Re: Normalization Form KC for Linux

From: Dan (
Date: Sat Aug 28 1999 - 04:56:19 EDT

> > There is no immediate advantage from using combining characters.
> Certainly there is, if you're doing anything with linguistics, some bits of
> trivial math, an "unusual" language, etc. The presence of even simple
> combining mark capability in the display opens up possibilities for plenty of
> languages without any extra support being required beyond a typical Latin
> font.

And if you work with linguistics, an cannot be decomposed when you
work with Swedish, as it is a single letter. The dots above are not an
accent or diacritic mark. So here is a case where you need to
be able to represent what looks like the same glyph "an a with
two dots above", both as one character and as an a with combining dots.

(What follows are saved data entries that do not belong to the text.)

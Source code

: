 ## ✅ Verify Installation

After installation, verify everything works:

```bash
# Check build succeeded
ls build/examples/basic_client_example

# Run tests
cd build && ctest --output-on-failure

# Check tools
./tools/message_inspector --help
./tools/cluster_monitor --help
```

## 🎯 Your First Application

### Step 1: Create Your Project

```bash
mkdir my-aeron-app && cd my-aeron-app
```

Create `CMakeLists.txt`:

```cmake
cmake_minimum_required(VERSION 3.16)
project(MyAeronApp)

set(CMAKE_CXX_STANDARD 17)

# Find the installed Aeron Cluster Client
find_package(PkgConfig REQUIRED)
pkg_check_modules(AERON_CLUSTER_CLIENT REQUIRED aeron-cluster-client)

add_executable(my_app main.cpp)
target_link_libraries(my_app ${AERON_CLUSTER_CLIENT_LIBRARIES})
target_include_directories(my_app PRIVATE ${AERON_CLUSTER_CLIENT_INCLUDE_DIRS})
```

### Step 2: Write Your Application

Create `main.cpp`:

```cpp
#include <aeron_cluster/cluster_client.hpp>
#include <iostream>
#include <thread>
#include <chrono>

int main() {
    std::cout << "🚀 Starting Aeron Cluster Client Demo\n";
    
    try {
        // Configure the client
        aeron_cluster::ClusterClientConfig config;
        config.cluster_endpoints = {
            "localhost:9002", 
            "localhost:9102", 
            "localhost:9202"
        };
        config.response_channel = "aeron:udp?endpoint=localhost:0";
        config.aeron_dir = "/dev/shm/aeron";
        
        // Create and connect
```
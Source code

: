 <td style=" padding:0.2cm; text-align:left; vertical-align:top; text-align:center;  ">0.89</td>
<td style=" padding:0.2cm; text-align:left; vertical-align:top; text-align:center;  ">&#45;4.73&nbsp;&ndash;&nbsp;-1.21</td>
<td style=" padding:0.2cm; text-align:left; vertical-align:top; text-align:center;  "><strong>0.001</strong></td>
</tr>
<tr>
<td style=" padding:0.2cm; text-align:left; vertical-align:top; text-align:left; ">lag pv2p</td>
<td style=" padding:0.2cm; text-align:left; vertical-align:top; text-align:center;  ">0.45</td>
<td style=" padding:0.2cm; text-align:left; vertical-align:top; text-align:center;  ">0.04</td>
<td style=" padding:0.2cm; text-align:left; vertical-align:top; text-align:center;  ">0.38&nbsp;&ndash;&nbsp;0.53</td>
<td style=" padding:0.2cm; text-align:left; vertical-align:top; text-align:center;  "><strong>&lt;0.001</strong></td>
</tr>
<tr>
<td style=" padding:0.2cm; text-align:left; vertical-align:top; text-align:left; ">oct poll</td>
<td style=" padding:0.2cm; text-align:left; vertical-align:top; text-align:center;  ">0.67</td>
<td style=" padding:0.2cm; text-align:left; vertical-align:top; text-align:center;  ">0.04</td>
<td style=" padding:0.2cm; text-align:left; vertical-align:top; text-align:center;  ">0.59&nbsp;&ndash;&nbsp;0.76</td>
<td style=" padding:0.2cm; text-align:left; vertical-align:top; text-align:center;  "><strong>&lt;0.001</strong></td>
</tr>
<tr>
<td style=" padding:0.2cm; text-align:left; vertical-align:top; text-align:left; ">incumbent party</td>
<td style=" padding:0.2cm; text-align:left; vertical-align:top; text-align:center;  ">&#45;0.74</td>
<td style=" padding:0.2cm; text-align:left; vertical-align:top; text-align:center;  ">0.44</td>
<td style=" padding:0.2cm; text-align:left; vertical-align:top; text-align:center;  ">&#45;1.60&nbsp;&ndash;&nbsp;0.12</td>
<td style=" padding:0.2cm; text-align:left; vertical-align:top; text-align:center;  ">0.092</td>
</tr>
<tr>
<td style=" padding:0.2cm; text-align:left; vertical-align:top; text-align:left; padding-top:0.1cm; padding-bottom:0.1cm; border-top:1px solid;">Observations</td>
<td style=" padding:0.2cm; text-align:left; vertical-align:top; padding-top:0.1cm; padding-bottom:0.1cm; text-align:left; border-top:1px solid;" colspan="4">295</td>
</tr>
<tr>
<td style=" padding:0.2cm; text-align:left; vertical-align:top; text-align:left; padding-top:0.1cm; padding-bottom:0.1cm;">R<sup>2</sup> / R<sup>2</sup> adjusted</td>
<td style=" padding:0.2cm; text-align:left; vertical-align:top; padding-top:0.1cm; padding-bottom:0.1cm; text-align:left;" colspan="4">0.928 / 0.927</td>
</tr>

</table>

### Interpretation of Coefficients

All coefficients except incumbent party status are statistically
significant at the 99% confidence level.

> And part of the whole point of this exercise is to have a single
> character encoding standard. Right?

Yes, but not to make it more difficult than needed. ISO 10646 is
good (including all 31 bits). Some of the things Unicode have added
are good, some are bad.

> Maybe I really should shut up... I guess I'm bitterly disappointed in how
> the Unix and Posix community has not grasped the Unicode textual concepts and
> progressed or led the way in all of this. The community seems so insular
> and fossilized, when there are so many good things about Unix that have been
> poorly imitated by other popular platforms. These days the industry is
> moving right along doing all kinds of interesting display and many scripts &
> languages, while the academic Unix (and Posix) folks are complaining that
> it's too hard or can't be done at all.[1]
> Oh sigh...

I could say tha same, but for different reasons.

For example:
- having non spacing combining characters after instead of
before base character.
- not thinking about reality when constructing UTF-8 and UTF-8
readers/writers. It is simple to make a UTF-8 reader that
accepts ISO 8859-1 or ISO 8859-1 mixed with UTF-8.
It is simple to make a compacter version of UTF-8 using the base
256 character codes were possible (comacter for many languages).
If I today use most tools handling UTF-8 they will stupidly abort
reading my files, because they are all in ISO 8859-1. And they will
not write ISO 8859-1.
When I write my software that handles ISO 10646, it will be able to
read UTF-8, ISO 8859-1 and ISO 8859-1 with embedded UTF-8. And it
will be able to write ISO 8859-1 with embedded UTF-8 allowing
the data to work both with ISO 8859-1 only tools, and still
being able to handle full ISO 10646.
- not accepting that some glyphs that look like it is a combined
character, is not a combined character but instead a character
in itself and should have a code value of itself.
- only thinking ASCII, when thinking about backward compatibility.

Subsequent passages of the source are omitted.